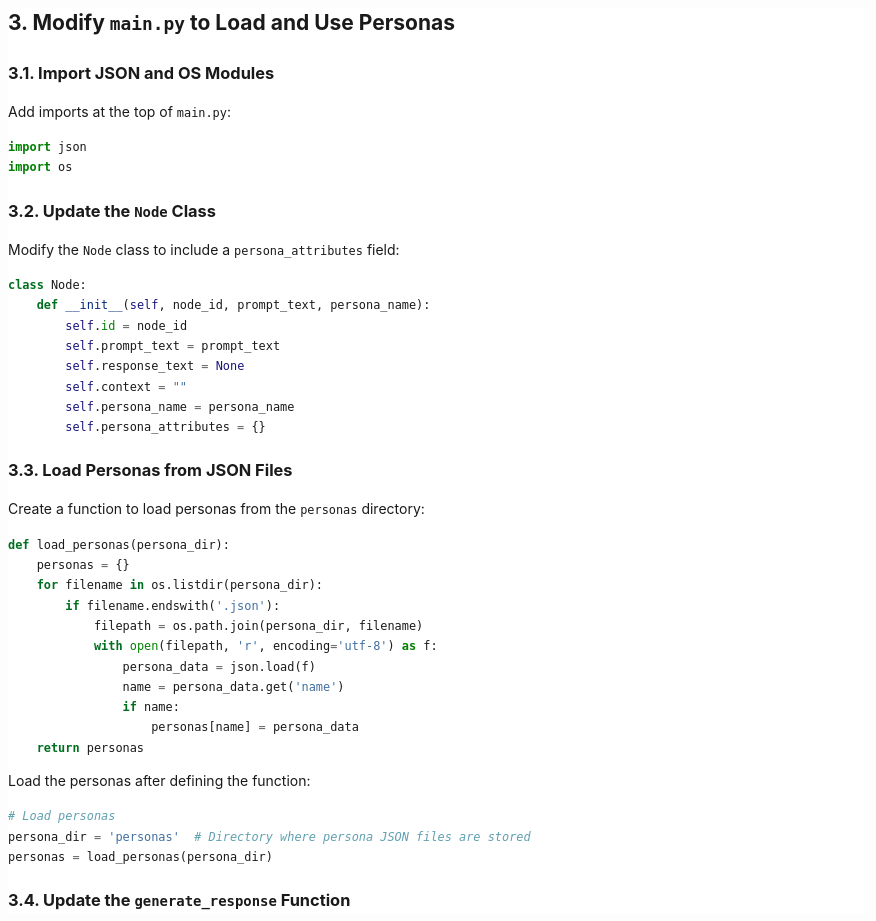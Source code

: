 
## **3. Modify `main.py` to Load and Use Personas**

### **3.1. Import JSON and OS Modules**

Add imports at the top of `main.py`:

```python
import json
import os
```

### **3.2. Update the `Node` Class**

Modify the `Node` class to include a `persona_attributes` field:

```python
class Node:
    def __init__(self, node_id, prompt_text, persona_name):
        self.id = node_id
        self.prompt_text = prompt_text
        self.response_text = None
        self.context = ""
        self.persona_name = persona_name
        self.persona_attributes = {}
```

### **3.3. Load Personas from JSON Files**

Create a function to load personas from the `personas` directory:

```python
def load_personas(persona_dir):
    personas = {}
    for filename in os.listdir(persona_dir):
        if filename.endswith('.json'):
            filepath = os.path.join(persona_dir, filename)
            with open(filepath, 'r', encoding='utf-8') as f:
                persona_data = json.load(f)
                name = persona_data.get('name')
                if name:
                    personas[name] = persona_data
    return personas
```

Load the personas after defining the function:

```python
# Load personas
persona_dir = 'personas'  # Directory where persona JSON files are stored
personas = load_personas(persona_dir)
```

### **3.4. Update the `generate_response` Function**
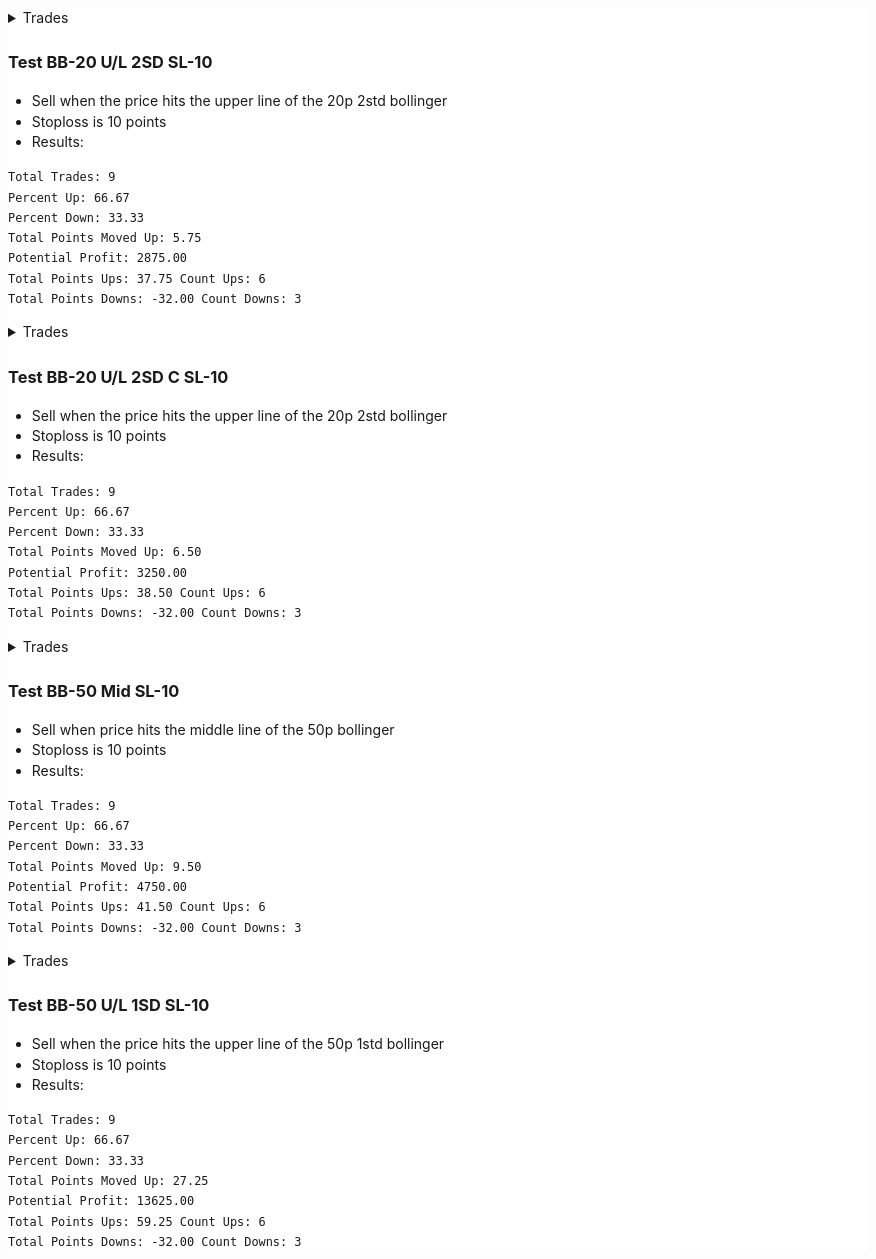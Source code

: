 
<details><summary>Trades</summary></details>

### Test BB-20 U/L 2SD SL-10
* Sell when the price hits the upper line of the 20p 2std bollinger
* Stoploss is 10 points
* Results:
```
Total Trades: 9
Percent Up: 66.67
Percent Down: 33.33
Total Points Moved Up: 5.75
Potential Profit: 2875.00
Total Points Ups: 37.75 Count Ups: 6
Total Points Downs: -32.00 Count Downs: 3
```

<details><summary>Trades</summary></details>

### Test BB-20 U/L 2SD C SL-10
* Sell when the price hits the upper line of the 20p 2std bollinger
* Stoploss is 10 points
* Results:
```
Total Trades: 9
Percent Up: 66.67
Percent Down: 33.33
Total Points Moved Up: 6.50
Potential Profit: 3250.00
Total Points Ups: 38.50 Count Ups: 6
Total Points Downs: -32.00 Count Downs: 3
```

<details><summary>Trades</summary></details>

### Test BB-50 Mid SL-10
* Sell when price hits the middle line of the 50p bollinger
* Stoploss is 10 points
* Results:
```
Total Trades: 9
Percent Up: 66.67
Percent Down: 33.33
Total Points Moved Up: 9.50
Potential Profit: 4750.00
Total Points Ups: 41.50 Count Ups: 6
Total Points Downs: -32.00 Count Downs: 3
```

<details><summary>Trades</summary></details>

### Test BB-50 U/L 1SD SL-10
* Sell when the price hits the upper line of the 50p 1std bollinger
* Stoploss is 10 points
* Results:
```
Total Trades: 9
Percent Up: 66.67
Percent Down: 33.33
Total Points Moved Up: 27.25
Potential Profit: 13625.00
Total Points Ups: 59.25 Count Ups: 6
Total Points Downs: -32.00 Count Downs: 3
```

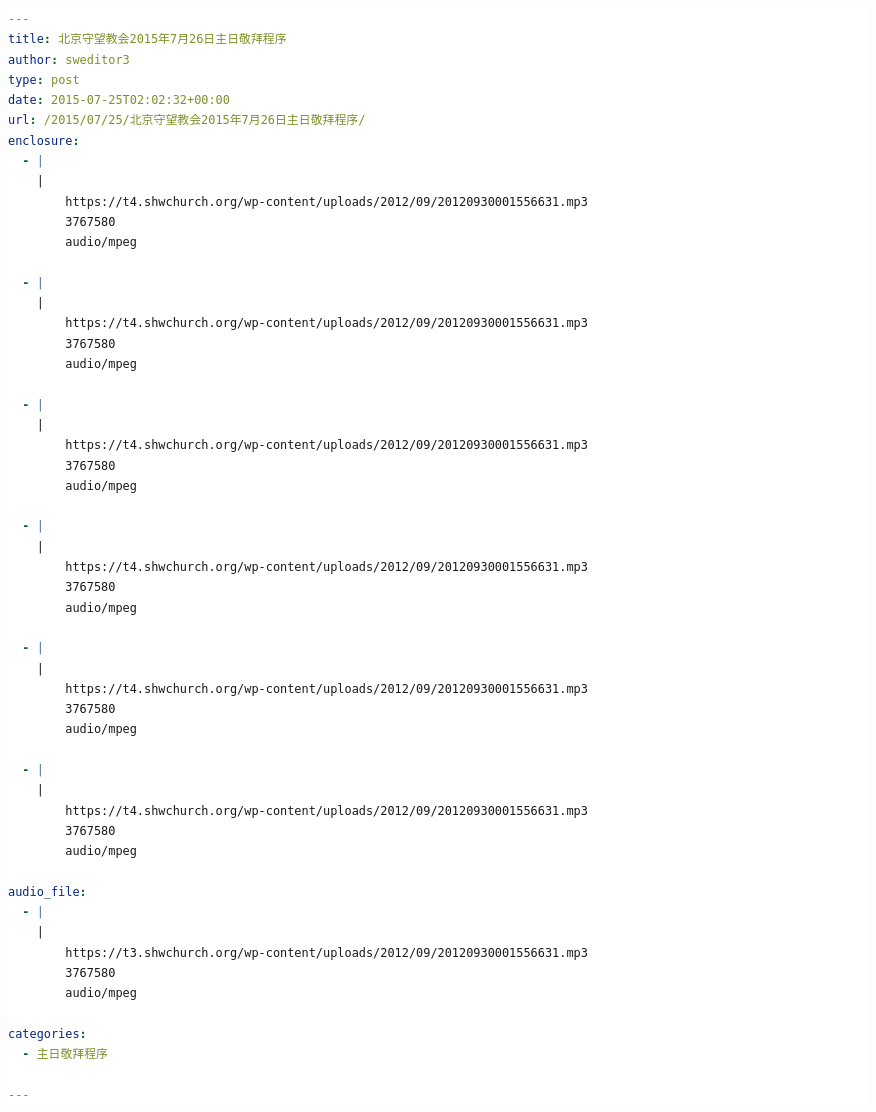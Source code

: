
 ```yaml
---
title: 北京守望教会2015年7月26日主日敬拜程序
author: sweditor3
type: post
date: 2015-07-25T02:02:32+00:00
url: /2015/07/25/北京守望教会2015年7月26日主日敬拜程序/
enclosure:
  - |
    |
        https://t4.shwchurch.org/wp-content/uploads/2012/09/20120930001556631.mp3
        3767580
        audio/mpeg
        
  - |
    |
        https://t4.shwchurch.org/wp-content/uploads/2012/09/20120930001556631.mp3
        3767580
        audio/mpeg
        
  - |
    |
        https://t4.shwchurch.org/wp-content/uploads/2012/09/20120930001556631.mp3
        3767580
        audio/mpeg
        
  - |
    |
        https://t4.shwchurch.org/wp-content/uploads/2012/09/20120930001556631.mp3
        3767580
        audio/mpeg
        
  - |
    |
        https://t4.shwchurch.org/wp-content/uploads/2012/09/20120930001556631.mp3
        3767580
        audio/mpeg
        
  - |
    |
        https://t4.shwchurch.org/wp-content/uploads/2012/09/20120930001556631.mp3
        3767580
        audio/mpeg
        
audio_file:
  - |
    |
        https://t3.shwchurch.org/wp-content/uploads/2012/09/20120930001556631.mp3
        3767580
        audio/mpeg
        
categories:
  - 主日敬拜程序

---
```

# # # # # # #

Aim of the exercise: Which lines of the records hold the string "from"? Copy each one.

Final answer:
### **3.3. Load Personas from JSON Files**
Create a function to load personas from the `personas` directory:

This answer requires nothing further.